Experimenting with Solr Cell

The Death of the Old Site Search

When it was announced that Google Site Search was shutting down, we were faced with the unfortunate reality that several of our older sites were no longer going to have a commercial free site search unless we worked on an alternative. Since we have used Solr for many of our sites, it seemed logical to look into using it to power a search, but we were left with the problem of how to get entire websites INTO Solr.

Though there are more powerful crawlers out there, I was lured by the built-in capabilities of Solr Cell, which ships with the Solr install.  While working on indexing our sites, the dev team learned an awful lot of lessons about the parameter types and how to set up our Solr index in order to use the scraped website documents meaningfully.  We used Solr 5.5.5 for the purposes of this experiment.

 

Getting Set Up

The first step is to get Solr installed.  Once you’ve got Solr, set up a core named “site_search” with the following (location of your install may be different):

sudo su solr
cd /opt/solr/bin
./solr create_core -c site_search

Then we needed to customize the schema.  We wanted fields collected by the crawler to be text fields so that they are searchable, and we copied a few “string” fields into text fields.
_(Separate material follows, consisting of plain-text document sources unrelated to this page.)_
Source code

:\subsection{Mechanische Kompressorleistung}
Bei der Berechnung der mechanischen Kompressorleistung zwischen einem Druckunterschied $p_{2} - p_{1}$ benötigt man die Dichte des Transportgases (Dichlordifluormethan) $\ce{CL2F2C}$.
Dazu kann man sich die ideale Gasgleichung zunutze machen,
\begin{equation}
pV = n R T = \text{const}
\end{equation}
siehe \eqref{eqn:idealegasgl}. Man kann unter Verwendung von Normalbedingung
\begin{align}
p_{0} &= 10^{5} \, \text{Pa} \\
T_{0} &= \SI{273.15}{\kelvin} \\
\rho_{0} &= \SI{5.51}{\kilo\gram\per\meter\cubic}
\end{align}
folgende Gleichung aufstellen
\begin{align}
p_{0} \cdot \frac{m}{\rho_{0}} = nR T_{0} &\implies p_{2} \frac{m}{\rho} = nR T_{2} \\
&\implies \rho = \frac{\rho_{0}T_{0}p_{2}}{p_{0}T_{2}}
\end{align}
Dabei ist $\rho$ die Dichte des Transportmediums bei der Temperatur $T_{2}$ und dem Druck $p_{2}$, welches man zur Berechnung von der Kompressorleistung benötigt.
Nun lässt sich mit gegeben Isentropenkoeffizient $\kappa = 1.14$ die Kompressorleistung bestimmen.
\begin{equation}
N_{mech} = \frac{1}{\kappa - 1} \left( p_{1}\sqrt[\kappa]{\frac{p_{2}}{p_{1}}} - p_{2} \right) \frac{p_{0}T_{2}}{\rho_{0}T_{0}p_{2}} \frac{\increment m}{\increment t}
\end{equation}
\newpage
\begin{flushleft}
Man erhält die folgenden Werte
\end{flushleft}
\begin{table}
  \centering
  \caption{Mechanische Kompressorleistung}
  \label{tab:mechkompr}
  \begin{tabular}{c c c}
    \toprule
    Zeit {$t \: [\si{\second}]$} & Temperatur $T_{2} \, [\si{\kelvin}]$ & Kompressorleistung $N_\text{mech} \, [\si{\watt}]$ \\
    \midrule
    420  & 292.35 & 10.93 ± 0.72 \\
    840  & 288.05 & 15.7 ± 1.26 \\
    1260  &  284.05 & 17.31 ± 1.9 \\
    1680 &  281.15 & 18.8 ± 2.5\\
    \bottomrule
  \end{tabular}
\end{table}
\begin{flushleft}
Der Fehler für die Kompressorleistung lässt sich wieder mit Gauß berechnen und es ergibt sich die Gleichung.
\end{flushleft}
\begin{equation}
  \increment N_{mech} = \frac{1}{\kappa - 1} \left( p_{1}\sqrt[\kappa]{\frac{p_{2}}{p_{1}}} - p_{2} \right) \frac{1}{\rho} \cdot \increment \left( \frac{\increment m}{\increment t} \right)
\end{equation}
curl -X POST -H 'Content-type:application/json' --data-binary '{
  "add-field":{
     "name":"text",
     "type":"text_general",
     "stored":true,
     "indexed":true
  },
  "add-field":{
    "name":"body",
    "type":"text_general",
    "stored":false,
    "indexed":true
  },
  "add-copy-field":{
    "source":"body",
    "dest":"text"
  },
  "add-field":{
     "name":"title",
     "type":"text_general",
     "stored":true,
     "indexed":true
  },
  "add-copy-field":{
    "source":"title",
    "dest":"text"
  },
  "add-field":{
    "name":"url_text",
    "type":"text_general",
    "stored":true,
    "indexed":true
  },
  "add-copy-field":{
    "source":"url",
    "dest":"url_text"
  }
}' http://localhost:8983/solr/site_search/schema

Crawling the Site and Some Neat Tricks

So this is where things get interesting.  The documentation from running ./post -h is pretty decent except for the part where it doesn’t explain what parameters you can pass in.  For those, you have to consult the Solr Cell docs.  Here’s a pretty basic version of the command that would get somebody off on the right start:

./post -c site_search https://cather.unl.edu/  \
    -recursive 2 \
    -delay 1 \
    -params "capture=body&captureAttr=true"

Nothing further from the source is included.